Atlas Social du Mans

Enjeux d'aménagement et inégalités territoriales

Quels parcours cérémoniels pour commémorer les guerres de 1871 à nos jours ?

par Stéphane Tison et Matthieu Watelet

planche publiée le 03 décembre 2024

L’hommage rendu aux morts des conflits armés (1870-1871, 1914-1918, 1939-1945, Indochine, Afrique du Nord, OPEX) a suscité la multiplication de lieux symboliques dans la ville du Mans. Quels sont-ils ? Quels éléments territoriaux expliquent le choix de leur emplacement et des parcours commémoratifs qui donnent sens à la mort des victimes de guerre ?

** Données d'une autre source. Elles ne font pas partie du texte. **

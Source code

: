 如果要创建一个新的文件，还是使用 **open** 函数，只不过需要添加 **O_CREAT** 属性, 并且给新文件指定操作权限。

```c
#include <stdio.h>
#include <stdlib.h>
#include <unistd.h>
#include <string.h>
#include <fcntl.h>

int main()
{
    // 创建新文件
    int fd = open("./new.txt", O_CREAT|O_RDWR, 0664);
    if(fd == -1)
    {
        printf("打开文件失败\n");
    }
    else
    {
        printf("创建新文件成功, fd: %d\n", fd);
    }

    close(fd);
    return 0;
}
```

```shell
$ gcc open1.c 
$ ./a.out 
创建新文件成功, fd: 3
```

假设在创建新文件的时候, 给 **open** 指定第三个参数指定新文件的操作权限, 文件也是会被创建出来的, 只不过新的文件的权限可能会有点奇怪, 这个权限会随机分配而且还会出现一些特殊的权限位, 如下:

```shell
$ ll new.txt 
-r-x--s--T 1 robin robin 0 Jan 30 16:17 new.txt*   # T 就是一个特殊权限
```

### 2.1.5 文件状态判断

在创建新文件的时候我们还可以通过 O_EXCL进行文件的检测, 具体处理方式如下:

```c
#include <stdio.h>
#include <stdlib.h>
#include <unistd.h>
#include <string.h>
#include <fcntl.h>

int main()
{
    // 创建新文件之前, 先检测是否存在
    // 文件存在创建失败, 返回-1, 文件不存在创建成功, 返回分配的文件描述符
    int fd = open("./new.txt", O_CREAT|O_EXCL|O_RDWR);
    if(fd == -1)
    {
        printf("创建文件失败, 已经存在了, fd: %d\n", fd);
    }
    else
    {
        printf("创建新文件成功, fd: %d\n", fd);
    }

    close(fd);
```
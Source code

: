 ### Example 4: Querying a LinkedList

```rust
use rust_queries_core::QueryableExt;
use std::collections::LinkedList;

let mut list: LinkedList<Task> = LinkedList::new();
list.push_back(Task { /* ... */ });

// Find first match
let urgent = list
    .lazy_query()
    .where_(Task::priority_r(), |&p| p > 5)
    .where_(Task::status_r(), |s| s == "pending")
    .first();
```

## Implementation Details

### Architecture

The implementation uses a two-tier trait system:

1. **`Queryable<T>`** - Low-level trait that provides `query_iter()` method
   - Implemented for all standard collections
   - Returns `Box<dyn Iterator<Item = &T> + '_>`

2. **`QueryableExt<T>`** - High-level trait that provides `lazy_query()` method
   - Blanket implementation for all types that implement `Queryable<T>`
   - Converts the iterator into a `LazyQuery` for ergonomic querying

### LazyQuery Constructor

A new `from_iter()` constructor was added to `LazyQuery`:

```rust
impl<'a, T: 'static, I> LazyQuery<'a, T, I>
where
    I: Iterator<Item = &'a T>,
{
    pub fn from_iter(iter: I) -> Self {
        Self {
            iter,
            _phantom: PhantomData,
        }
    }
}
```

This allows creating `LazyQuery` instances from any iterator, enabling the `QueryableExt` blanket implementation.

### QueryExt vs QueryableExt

1La guerre de 1870-1871 donne lieu à un investissement mémoriel qui vise à marquer dans l’espace urbain l’expérience du combat. En effet, Le Mans fut l’enjeu d’une bataille du 9 au 12 janvier 1871. Après avoir combattu à l’est et au sud de la ville, les soldats de la 2e armée de la Loire commandée par le général Chanzy sont bousculés à Pontlieue et échangent leurs derniers coups de feu près de l’actuelle place de la République (ancienne place des halles). Monuments et itinéraires commémoratifs apposent une interprétation glorieuse des faits sur chaque espace investi par les troupes allemandes.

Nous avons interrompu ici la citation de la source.